= Task description =
What does the data read, word for word, from the line containing "for most people?**" through its final line? Give those lines only.

[Extracted records]
■ ■ ■

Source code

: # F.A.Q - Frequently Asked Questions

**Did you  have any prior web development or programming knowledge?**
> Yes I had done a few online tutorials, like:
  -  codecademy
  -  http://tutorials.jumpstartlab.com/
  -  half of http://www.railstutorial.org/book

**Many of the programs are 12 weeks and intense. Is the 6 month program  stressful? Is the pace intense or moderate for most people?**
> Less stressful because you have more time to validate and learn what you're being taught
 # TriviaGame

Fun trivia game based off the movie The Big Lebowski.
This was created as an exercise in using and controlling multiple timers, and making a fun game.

■ ■ ■

= Finished task =
**Many of the programs are 12 weeks and intense. Is the 6 month program  stressful? Is the pace intense or moderate for most people?**
> Less stressful because you have more time to validate and learn what you're being taught
 # TriviaGame

Fun trivia game based off the movie The Big Lebowski.
This was created as an exercise in using and controlling multiple timers, and making a fun game.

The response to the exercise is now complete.